Coleman indicates here that his distinctive approach to sociology attempts to combine both streams; but this isn’t quite accurate.  Really, his treatment of norms, rules, and organizations is grounded in the rational-choice framework; he seeks to incorporate normative behavior into the orbit of rational choice.  Fundamentally, then, Coleman’s social theory is a microfoundational attempt to show how a range of social patterns, institutions, and organizations can be explained in terms of the rational choices of the actors who are involved in those patterns.

The fundamental construct on which Coleman depends is the idea of an “elementary actor.” Here is how he characterizes the “elementary actor” in Foundations of Social Theory.
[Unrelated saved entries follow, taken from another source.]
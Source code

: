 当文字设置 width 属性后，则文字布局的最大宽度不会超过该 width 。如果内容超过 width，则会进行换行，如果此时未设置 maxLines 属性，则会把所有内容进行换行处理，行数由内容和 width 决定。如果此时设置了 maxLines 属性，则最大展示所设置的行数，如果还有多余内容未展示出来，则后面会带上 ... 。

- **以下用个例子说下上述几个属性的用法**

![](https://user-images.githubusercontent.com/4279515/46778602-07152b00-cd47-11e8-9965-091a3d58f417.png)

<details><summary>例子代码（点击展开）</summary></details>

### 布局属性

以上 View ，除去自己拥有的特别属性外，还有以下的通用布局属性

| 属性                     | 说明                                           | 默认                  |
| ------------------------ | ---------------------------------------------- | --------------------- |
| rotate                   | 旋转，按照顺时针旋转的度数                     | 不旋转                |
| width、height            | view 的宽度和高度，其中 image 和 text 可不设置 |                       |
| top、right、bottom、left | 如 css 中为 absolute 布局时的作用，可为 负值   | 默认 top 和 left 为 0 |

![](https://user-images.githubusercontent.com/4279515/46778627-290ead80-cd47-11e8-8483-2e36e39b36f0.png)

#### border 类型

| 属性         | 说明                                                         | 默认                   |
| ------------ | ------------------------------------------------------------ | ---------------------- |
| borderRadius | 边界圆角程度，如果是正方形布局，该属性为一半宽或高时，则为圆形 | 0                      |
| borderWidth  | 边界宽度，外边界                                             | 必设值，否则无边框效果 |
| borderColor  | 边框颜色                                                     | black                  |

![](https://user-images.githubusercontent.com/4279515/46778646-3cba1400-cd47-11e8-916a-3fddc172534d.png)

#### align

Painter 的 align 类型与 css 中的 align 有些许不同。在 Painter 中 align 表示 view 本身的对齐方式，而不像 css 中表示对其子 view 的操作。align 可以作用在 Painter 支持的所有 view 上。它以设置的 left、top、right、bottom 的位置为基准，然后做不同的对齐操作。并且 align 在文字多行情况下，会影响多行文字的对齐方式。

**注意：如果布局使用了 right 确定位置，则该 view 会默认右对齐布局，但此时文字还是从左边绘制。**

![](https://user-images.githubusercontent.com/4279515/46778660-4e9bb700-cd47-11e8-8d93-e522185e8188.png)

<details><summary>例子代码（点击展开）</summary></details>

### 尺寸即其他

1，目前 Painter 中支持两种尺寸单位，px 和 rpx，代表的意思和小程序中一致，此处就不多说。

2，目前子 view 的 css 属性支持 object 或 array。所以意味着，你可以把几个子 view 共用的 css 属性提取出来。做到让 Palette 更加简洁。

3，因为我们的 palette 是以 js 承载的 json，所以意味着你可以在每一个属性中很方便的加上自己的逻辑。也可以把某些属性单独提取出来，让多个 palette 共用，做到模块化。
The elementary actor is the wellspring of action, no matter how complex are the structures through which action takes place. For the theory of this book, the elementary actors as described so far constitute extraordinarily simplified abstractions of human individuals. They are hedonic creatures, who experience satisfaction to differing degrees from the outcomes of various events and from the acquisition or consumption of various resources. The expectancy of such satisfaction leads an individual actor to act in a way intended to increase it. (Coleman 503)

This description is aggressively weighted towards a “thin” theory of action, and it is difficult to see where the ideas of socialization and norms can come into the picture.  It is a remarkably sketchy theory of human action; it is designed to permit mathematical modeling rather than to provide a language in terms of which to describe ordinary human behavior.  It is wholly non-contextualized; it provides no nuance in terms of other factors that might influence thought and action; and it erases all that is concrete and historical from human action.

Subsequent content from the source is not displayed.